ACT presents a third option for our tried-and-not-so-trusty tug-of-war - why not let go of the rope? When we let go of the rope, we make a few decisions:
Engaging in this process frees us from a life where anxiety controls our lives by virtue of controlling our attention, and grants us a life where we choose what is important to us, and work consistently with those values to create meaning and purpose for ourselves. Ironically, making the decision to let go of the rope typically frees us from secondary anxiety - anxiety about becoming anxious - which is often the most distressing part of people’s experience with anxiety. Many clients report that their anxiety fades away much faster in this new approach to living with it (but unfortunately we can’t cheat the process and skip ahead to this reduction).
ACT teaches us the tools to engage in the process successfully - how to accept emotions, engage mindfully in the present, distance ourselves from the impact of those feelings, discover what values we choose to focus on instead, and learn to commit to action around those values.

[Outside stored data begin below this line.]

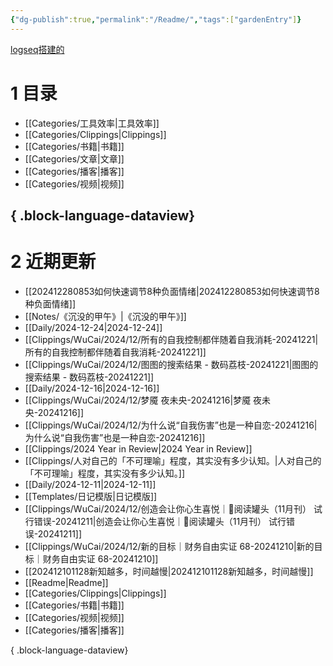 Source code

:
 ```yaml
---
{"dg-publish":true,"permalink":"/Readme/","tags":["gardenEntry"]}
---
```



[logseq搭建的](https://logseq.oceanum.top)

# 1 目录

- [[Categories/工具效率\|工具效率]]
- [[Categories/Clippings\|Clippings]]
- [[Categories/书籍\|书籍]]
- [[Categories/文章\|文章]]
- [[Categories/播客\|播客]]
- [[Categories/视频\|视频]]

{ .block-language-dataview}
---

# 2 近期更新

- [[202412280853如何快速调节8种负面情绪\|202412280853如何快速调节8种负面情绪]]
- [[Notes/《沉没的甲午》\|《沉没的甲午》]]
- [[Daily/2024-12-24\|2024-12-24]]
- [[Clippings/WuCai/2024/12/所有的自我控制都伴随着自我消耗-20241221\|所有的自我控制都伴随着自我消耗-20241221]]
- [[Clippings/WuCai/2024/12/图图的搜索结果 - 数码荔枝-20241221\|图图的搜索结果 - 数码荔枝-20241221]]
- [[Daily/2024-12-16\|2024-12-16]]
- [[Clippings/WuCai/2024/12/梦魇  夜未央-20241216\|梦魇  夜未央-20241216]]
- [[Clippings/WuCai/2024/12/​为什么说“自我伤害”也是一种自恋-20241216\|​为什么说“自我伤害”也是一种自恋-20241216]]
- [[Clippings/2024 Year in Review\|2024 Year in Review]]
- [[Clippings/人对自己的「不可理喻」程度，其实没有多少认知。\|人对自己的「不可理喻」程度，其实没有多少认知。]]
- [[Daily/2024-12-11\|2024-12-11]]
- [[Templates/日记模版\|日记模版]]
- [[Clippings/WuCai/2024/12/创造会让你心生喜悦｜🥫阅读罐头（11月刊）  试行错误-20241211\|创造会让你心生喜悦｜🥫阅读罐头（11月刊）  试行错误-20241211]]
- [[Clippings/WuCai/2024/12/新的目标｜财务自由实证 68-20241210\|新的目标｜财务自由实证 68-20241210]]
- [[202412101128新知越多，时间越慢\|202412101128新知越多，时间越慢]]
- [[Readme\|Readme]]
- [[Categories/Clippings\|Clippings]]
- [[Categories/书籍\|书籍]]
- [[Categories/视频\|视频]]
- [[Categories/播客\|播客]]

{ .block-language-dataview}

Connecting with a therapist that is trained in ACT may be your best approach to learning to use ACT effectively. They can use their knowledge of the model to explain how it can be applied to your particular situation, and answer whatever questions you may have along the way. They can also help you decide if ACT is the right fit for you - you may also benefit from other approaches to managing and treating anxiety, and a good psychologist can help you explore these processes effectively.
If you would like to read more about ACT in the meantime, websites such as the Association for Contextual and Behavioral Science, and books by authors such as Steven Hayes (the founder of ACT) or Russell Harris might be good starting points too, and can absolutely compliment your therapy process with a therapist who uses ACT.